At some point of the curriculum they discuss about, they talk about the term structure of the interest rates. As this term structure is not flat; higher interest rates are (usually) required for bonds with higher maturity.

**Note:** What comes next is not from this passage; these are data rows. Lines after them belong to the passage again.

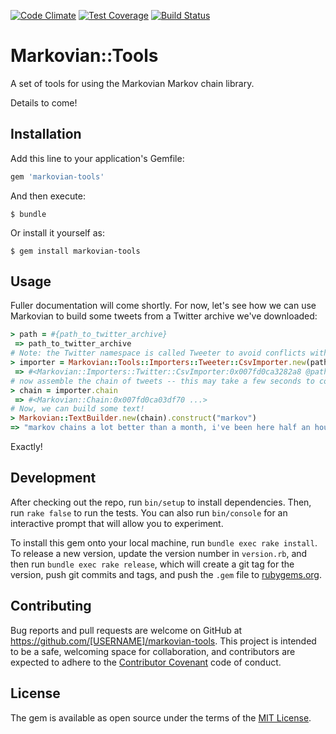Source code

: [![Code Climate](https://codeclimate.com/github/arsduo/markovian-tools/badges/gpa.svg)](https://codeclimate.com/github/arsduo/markovian-tools)
[![Test Coverage](https://codeclimate.com/github/arsduo/markovian-tools/badges/coverage.svg)](https://codeclimate.com/github/arsduo/markovian-tools/coverage)
[![Build Status](https://travis-ci.org/arsduo/markovian-tools.svg)](https://travis-ci.org/arsduo/markovian-tools)

# Markovian::Tools

A set of tools for using the Markovian Markov chain library.

Details to come!

## Installation

Add this line to your application's Gemfile:

```ruby
gem 'markovian-tools'
```

And then execute:

    $ bundle

Or install it yourself as:

    $ gem install markovian-tools

## Usage

Fuller documentation will come shortly. For now, let's see how we can use Markovian to build some tweets from a Twitter archive we've downloaded:

```ruby
> path = #{path_to_twitter_archive}
 => path_to_twitter_archive
# Note: the Twitter namespace is called Tweeter to avoid conflicts with the Twitter gem.
> importer = Markovian::Tools::Importers::Tweeter::CsvImporter.new(path)
 => #<Markovian::Importers::Twitter::CsvImporter:0x007fd0ca3282a8 @path=path_to_twitter_archive>
# now assemble the chain of tweets -- this may take a few seconds to compile
> chain = importer.chain
 => #<Markovian::Chain:0x007fd0ca03df70 ...>
# Now, we can build some text!
> Markovian::TextBuilder.new(chain).construct("markov")
=> "markov chains a lot better than a month, i've been here half an hour of night when you can get behind belgium for the offline train journey"
```

Exactly!

## Development

After checking out the repo, run `bin/setup` to install dependencies. Then, run `rake false` to run the tests. You can also run `bin/console` for an interactive prompt that will allow you to experiment.

To install this gem onto your local machine, run `bundle exec rake install`. To release a new version, update the version number in `version.rb`, and then run `bundle exec rake release`, which will create a git tag for the version, push git commits and tags, and push the `.gem` file to [rubygems.org](https://rubygems.org).

## Contributing

Bug reports and pull requests are welcome on GitHub at https://github.com/[USERNAME]/markovian-tools. This project is intended to be a safe, welcoming space for collaboration, and contributors are expected to adhere to the [Contributor Covenant](contributor-covenant.org) code of conduct.


## License

The gem is available as open source under the terms of the [MIT License](http://opensource.org/licenses/MIT).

This is why you have different yield for bonds with the same features but different maturity $T$. Let’s yields defined at time $t$ for maturity is defined as $R(t,T)$, they are the spot yields at time $t$.

There is also the possibility to enter a forward agreement, called forward yield, which allows you at time $t$ to have a certain rate between time $T$ and $S$, which we denote by $F(t,T,S)$.

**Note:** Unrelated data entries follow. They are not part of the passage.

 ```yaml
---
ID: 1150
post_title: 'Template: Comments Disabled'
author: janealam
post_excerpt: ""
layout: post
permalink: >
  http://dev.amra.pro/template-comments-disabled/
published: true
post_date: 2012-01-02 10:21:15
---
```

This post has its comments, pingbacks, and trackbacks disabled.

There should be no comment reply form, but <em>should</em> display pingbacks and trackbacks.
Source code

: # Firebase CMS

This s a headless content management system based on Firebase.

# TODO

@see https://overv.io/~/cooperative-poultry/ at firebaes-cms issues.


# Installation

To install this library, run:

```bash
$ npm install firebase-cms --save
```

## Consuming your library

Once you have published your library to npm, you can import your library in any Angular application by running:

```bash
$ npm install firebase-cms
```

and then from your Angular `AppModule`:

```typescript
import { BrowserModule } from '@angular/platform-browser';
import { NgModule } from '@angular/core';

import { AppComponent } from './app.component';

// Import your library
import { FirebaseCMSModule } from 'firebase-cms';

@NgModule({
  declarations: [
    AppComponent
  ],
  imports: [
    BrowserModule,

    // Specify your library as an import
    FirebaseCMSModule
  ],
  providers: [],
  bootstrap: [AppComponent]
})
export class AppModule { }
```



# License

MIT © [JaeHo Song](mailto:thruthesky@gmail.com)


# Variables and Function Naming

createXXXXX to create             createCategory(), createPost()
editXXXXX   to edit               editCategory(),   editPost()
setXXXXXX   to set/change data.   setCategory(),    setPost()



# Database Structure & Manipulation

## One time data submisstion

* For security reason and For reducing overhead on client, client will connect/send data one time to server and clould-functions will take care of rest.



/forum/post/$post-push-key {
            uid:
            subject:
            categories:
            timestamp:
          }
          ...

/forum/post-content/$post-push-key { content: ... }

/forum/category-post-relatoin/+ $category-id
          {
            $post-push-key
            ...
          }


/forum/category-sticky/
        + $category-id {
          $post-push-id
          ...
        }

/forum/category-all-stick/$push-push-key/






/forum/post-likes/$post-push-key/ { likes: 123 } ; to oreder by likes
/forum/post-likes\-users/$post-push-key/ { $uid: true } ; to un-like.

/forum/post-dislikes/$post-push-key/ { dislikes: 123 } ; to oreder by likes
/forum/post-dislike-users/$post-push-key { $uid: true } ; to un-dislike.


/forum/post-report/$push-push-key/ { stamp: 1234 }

Now, if you now the term structure of the interest rates at time $t$, for $T$ and $S$ (i.e. you know $R(t,T)$ and $R(t,S)$), you can then find the forward rate $F(t,T,S)$ as follows:

$$F(t,T,S)={\left(\frac{(1+R(t,S){)}^{S-t}}{(1+R(t,T){)}^{T-t}}\right)}^{\frac{1}{S-T}}-1$$

Let’s take an example, you know that $R(0,2)=4\mathrm{\%}$ and $R(0,3)=5\mathrm{\%}$ and you want to calculate $F(0,2,3)$. By applying the formula above, you find that $F(0,2,3)=7.03\mathrm{\%}$.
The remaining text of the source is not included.